Emmanuel Macron ha affermato ieri che tra Francia e Italia c’è «amore». Ha ripetuto la parola almeno tre volte e ha sostenuto che gli ostacoli vanno superati con «il cuore». Che il presidente francese abbia scelto di evocare un sentimento poco coltivato nelle relazioni tra Stati, per quanto possa esistere tra parti consistenti dei popoli, indica a quali livelli siano precipitate nei mesi scorsi le relazioni tra governo italiano ed Eliseo. «Abbiamo dimenticato che bisognava continuare a cercare di capirsi», ha detto il presidente. «Ci sono differenze che fanno anche la nostra ricchezza e il nostro fascino reciproco. Quando lo dimentichiamo (…) non c’è vero amore e quindi c’è un malinteso», ha continuato. Come se davvero a essere entrato in difficoltà fosse stato un rapporto di coppia.
Paradossi di un’epoca nella quale esigenze di comunicazione sovrastano spesso la politica per volontà della politica stessa. Se Porta a porta di Bruno Vespa è stato definito «la terza Camera» della Repubblica italiana, il programma tv Che tempo che fa di Fabio Fazio (che sottolinea: mi sono pagato il viaggio) è risultato ieri il palcoscenico individuato a Parigi per confermare di preferire un reset del tradizionale dialogo franco-italiano alle scintille. Quelle scattate, ricorrentemente, da quando in Italia governano 5 Stelle e Lega.
«Le peripezie più recenti per quanto mi riguarda non sono gravi. Bisogna andare oltre», ha sostenuto Macron nell’intervista rilasciata a Fazio su Raiuno. «Ci sono state affermazioni un po’ eccessive», è stata la sua descrizione più ardita dei contrasti che per la prima volta dal 1940 lo avevano indotto a far richiamare da Roma, questa volta per consultazioni, l’ambasciatore di Francia.
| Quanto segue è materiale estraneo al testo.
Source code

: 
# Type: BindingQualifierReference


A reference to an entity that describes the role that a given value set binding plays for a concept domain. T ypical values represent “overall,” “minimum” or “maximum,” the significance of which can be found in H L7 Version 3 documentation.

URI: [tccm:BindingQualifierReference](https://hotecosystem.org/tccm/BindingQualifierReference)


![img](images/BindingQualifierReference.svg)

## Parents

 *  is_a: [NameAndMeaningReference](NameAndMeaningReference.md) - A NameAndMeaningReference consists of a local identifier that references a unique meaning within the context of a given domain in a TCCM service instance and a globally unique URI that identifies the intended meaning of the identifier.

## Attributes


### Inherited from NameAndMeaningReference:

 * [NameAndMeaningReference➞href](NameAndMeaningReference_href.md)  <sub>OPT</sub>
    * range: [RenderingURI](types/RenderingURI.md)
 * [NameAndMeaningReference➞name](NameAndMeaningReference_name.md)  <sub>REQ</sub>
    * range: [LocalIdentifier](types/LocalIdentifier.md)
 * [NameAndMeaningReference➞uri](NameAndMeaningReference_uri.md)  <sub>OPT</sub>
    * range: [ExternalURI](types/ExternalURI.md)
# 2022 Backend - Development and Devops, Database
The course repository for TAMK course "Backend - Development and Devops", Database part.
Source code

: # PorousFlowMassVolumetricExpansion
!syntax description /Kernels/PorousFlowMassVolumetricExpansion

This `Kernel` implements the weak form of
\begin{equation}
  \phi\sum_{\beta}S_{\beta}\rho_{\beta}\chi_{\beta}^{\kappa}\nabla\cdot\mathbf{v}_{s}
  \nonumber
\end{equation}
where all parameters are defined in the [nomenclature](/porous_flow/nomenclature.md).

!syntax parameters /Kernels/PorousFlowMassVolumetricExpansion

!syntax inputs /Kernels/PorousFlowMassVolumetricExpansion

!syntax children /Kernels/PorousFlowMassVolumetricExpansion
Accenti meno delicati che ricomprendono implicitamente settori leghisti si rintracciano in una prevedibile pronuncia di Macron contro i difensori del nazionalismo: «Vogliono lottare contro la nostra Europa. Mi batterò con forza contro queste persone perché ci riporterebbero alle nostre divisioni». Sulla tratta ferroviaria ad alta velocità Torino-Lione, no a retromarce: «È importante. È stata la scelta dei nostri predecessori e noi l’abbiamo confermata».
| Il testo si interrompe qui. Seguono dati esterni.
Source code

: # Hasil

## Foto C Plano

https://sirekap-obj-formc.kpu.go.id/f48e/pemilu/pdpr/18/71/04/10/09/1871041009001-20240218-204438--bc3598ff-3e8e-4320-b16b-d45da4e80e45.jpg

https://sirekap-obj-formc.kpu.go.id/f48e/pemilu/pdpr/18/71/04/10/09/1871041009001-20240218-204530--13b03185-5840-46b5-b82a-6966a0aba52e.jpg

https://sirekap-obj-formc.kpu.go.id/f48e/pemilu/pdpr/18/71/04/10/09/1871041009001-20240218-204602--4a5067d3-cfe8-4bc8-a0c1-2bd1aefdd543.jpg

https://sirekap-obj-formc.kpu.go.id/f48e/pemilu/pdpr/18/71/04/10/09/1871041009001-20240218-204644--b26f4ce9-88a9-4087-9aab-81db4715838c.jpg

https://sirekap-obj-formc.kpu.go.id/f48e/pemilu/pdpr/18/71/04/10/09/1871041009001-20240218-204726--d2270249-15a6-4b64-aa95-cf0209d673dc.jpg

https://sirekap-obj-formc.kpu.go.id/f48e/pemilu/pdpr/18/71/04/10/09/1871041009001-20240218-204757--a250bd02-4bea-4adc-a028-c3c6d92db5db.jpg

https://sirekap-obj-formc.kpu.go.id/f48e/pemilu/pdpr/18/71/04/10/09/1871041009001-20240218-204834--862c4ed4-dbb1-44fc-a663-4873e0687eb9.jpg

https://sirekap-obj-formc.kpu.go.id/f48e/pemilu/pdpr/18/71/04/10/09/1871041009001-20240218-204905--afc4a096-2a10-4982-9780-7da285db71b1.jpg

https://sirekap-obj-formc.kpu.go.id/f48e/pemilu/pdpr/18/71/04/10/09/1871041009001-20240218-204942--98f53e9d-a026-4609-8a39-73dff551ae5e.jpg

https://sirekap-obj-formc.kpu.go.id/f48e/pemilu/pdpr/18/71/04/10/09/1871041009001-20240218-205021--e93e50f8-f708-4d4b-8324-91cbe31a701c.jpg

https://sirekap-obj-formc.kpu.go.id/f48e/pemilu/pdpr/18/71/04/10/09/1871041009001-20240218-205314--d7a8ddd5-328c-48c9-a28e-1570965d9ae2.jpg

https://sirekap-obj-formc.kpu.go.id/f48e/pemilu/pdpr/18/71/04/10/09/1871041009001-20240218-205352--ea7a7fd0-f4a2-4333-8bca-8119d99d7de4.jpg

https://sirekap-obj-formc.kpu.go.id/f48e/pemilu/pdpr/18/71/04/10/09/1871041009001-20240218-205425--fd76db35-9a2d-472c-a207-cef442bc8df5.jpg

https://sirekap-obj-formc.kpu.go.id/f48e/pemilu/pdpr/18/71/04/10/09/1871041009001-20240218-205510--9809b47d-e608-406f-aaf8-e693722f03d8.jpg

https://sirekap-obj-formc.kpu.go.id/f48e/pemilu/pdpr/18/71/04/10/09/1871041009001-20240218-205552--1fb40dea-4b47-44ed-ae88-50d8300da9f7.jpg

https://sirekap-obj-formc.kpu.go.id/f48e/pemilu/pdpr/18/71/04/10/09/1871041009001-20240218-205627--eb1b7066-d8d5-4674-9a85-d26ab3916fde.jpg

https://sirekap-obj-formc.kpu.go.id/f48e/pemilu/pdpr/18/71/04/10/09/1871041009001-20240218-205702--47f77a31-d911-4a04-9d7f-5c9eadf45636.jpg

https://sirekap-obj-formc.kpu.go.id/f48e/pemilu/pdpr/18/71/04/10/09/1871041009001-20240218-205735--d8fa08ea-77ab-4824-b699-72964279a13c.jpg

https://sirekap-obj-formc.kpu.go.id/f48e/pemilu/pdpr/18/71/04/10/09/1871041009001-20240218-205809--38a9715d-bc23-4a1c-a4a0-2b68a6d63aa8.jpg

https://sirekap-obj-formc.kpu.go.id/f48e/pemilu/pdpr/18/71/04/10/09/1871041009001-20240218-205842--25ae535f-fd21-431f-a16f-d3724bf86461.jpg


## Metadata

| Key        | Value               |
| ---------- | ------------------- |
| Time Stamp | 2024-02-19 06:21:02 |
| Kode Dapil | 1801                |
All’Italia il presidente francese ha riservato un riconoscimento per aver affrontato i flussi migratori da Sud aumentati tra 2015 e 2017. «L’Europa ha una responsabilità in tutta questa situazione europea e italiana perché non ha saputo ascoltare che un Paese, a causa della geografia, aveva un fardello troppo importante per sé», ha dichiarato (un po’ furbescamente, ricordando solo in seguito che l’Ue è fatta di Stati nazionali).
A contare nell’intervista è stato anche ciò che Macron ha evitato di dire. Non una parola, per fare qualche esempio recente, sull’essere stato definito dal vicepresidente del Consiglio italiano Matteo Salvini, leghista, «un pessimo presidente» del quale i francesi dovrebbero «liberarsi». Niente attacchi rumorosi al vicepresidente del Consiglio Luigi Di Maio, 5 Stelle, che ha ha incontrato un capo dei «gilet gialli» intenti a contestare Macron con molotov. Si è risparmiato di ribadire, il presidente francese, che non risponde a Di Maio e Salvini perché il popolo italiano «merita leader all’altezza della sua storia».
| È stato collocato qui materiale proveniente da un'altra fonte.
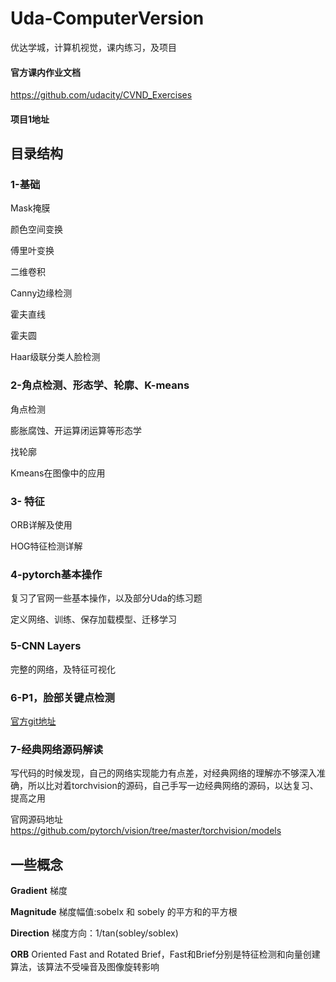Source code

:# Uda-ComputerVersion
优达学城，计算机视觉，课内练习，及项目

#### 官方课内作业文档
https://github.com/udacity/CVND_Exercises
#### 项目1地址


## 目录结构
### 1-基础
Mask掩膜

颜色空间变换

傅里叶变换

二维卷积

Canny边缘检测

霍夫直线

霍夫圆

Haar级联分类人脸检测

### 2-角点检测、形态学、轮廓、K-means
角点检测

膨胀腐蚀、开运算闭运算等形态学

找轮廓

Kmeans在图像中的应用

### 3- 特征
ORB详解及使用

HOG特征检测详解

### 4-pytorch基本操作
复习了官网一些基本操作，以及部分Uda的练习题

定义网络、训练、保存加载模型、迁移学习

### 5-CNN Layers
完整的网络，及特征可视化

### 6-P1，脸部关键点检测
[官方git地址](https://github.com/udacity/P1_Facial_Keypoints)

### 7-经典网络源码解读
写代码的时候发现，自己的网络实现能力有点差，对经典网络的理解亦不够深入准确，所以比对着torchvision的源码，自己手写一边经典网络的源码，以达复习、提高之用

官网源码地址 https://github.com/pytorch/vision/tree/master/torchvision/models

## 一些概念
**Gradient**  梯度

**Magnitude** 梯度幅值:sobelx 和 sobely 的平方和的平方根

**Direction** 梯度方向：1/tan(sobley/soblex)

**ORB** Oriented Fast and Rotated Brief，Fast和Brief分别是特征检测和向量创建算法，该算法不受噪音及图像旋转影响


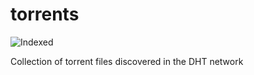 torrents 
========
![Indexed](https://img.shields.io/badge/indexed-35893-blue)

Collection of torrent files discovered in the DHT network

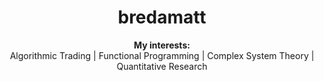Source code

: <h1 align="center"> bredamatt </h1>

<div align="center">
  <b>My interests:</b><br>
  <a> Algorithmic Trading </a> | 
  <a> Functional Programming </a> |
  <a> Complex System Theory </a>  |
  <a> Quantitative Research </a>
  <br><br>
A permettere che Macron si presentasse così in tv sono stati i passi compiuti dal presidente della Repubblica Sergio Mattarella per favorire il dialogo. Il 2 maggio sarà lui a continuare la ricucitura: andrà in Francia per incontrare Macron in commemorazioni di Leonardo da Vinci. Prima, non a caso, delle elezioni europee del 26 maggio.